L’œil du cyclone Chido est passé sur l’île de Mayotte dévastant tout sur son passage et laissant des habitants sonnés, qui ne réalisent pas encore ce qui est arrivé.
Par MiB
Aussi bien les autorités, les spécialistes que les simples habitants de l’île de Mayotte, personne ne s’attendait à un cyclone d’une aussi grande violence. Les images filmées par les habitants de Mayotte ou les drones des autorités entre samedi et dimanche offrent des paysages urbains apocalyptiques, une dévastation sans précédent dans l’île.
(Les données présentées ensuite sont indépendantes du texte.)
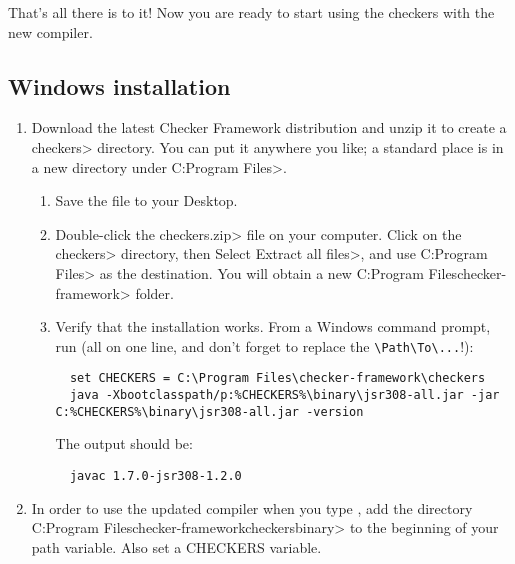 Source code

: That's all there is to it!  Now you are ready to start using the checkers with
the new  compiler.

\subsection{Windows installation\label{windows-installation}}

\begin{enumerate}

\item
  Download the latest Checker Framework distribution
  and unzip it to create a \<checkers> directory.  You can put it anywhere
  you like; a standard place is in a new directory under \<C:\ttbs{}Program
  Files>.

\begin{enumerate}
\item
  Save the file
  to your Desktop.
\item
  Double-click the \<checkers.zip> file on your computer.  Click on
  the \<checkers> directory, then Select \<Extract all files>, and use
  \<C:\ttbs{}Program Files> as the destination.  You will obtain a new
  \<C:\ttbs{}Program Files\ttbs{}checker-framework> folder.
\item
  Verify that the installation works.  From a Windows command prompt, run
  (all on one line, and don't forget to replace the \verb|\Path\To\...|!):

\begin{Verbatim}
  set CHECKERS = C:\Program Files\checker-framework\checkers
  java -Xbootclasspath/p:%CHECKERS%\binary\jsr308-all.jar -jar C:%CHECKERS%\binary\jsr308-all.jar -version
\end{Verbatim}

The output should be:

\begin{Verbatim}
  javac 1.7.0-jsr308-1.2.0
\end{Verbatim}

\end{enumerate}


\item
  In order to use the updated compiler when you type , add the
  directory \<C:\ttbs{}Program Files\ttbs{}checker-framework\ttbs{}checkers\ttbs{}binary> to the
  beginning of your path variable.  Also set a CHECKERS variable.


\end{enumerate}
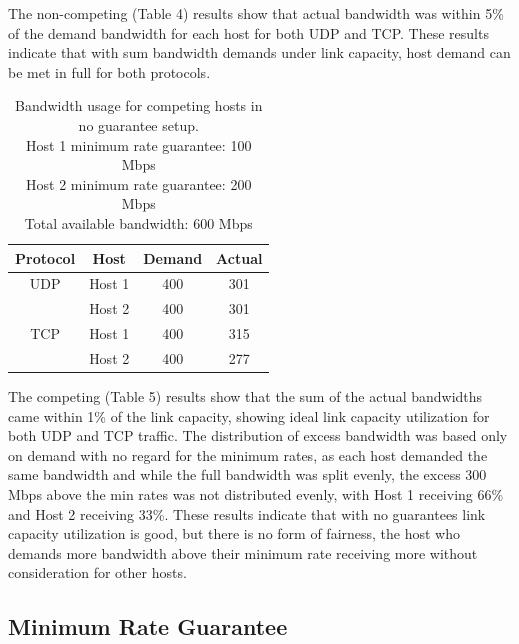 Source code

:\documentclass[accepted,single]{gipaper}
\begin{document}
The non-competing (Table 4) results show that actual bandwidth was within 5\% of the demand bandwidth for each host for both UDP and TCP. These results indicate that with sum bandwidth demands under link capacity, host demand can be met in full for both protocols.

\begin{table}[h]
	\label{ng_c}
	\vspace{-2mm}
	\begin{center}
		\begin{small}
			\begin{tabular}{cccc}
				Protocol & Host & Demand & Actual \\
				\hline
				UDP & Host 1 & 400 & 301\\
				    & Host 2 & 400 & 301\\
				\hline
				TCP & Host 1 & 400 & 315\\
				    & Host 2 & 400 & 277\\
			\end{tabular}
		\end{small}
	\end{center}
	\caption{Bandwidth usage for competing hosts in no guarantee setup.\\
	Host 1 minimum rate guarantee: 100 Mbps\\
	Host 2 minimum rate guarantee: 200 Mbps\\	
	Total available bandwidth: 600 Mbps}
	\vspace{-3mm}
\end{table}

The competing (Table 5) results show that the sum of the actual bandwidths came within 1\% of the link capacity, showing ideal link capacity utilization for both UDP and TCP traffic. The distribution of excess bandwidth was based only on demand with no regard for the minimum rates, as each host demanded the same bandwidth and while the full bandwidth was split evenly, the excess 300 Mbps above the min rates was not distributed evenly, with Host 1 receiving 66\% and Host 2 receiving 33\%. These results indicate that with no guarantees link capacity utilization is good, but there is no form of fairness, the host who demands more bandwidth above their minimum rate receiving more without consideration for other hosts.   

\subsection{Minimum Rate Guarantee}
\label{min_guar}
\end{document}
Des vents à plus de 200km/h
Dans la nuit de samedi, les vents étaient encore à environ 130 km/h, ce qui était déjà assez puissant. Mais, au matin, ils ont commencé à s’intensifier et vers 8 heures du matin, au plus fort de la tempête, ils ont atteint rapidement plus de 200 km/h. Avec une telle puissance, le cyclone a emporté toutes les maisons en tôles des bidonvilles installées autour du chef-lieu (Mamoudzou), mais aussi des deux villes de la Petite Terre (Labattoir et Pamandzi). Ainsi, les images montrent qu’il ne reste des cabanes sur les collines de Kaweni ou de Bonobo qu’un amas de tôles et de poutres en bois. Tout a été emporté par le vent. Les débris se retrouvent également sur la route nationale entre les Hauts-Vallons jusqu’au village de Tsoundzou au sud de Mamoudzou. Il en est de même dans les quartiers informels de la Petite Terre. L’habitat informel à l’Antenne et ailleurs a été détruit.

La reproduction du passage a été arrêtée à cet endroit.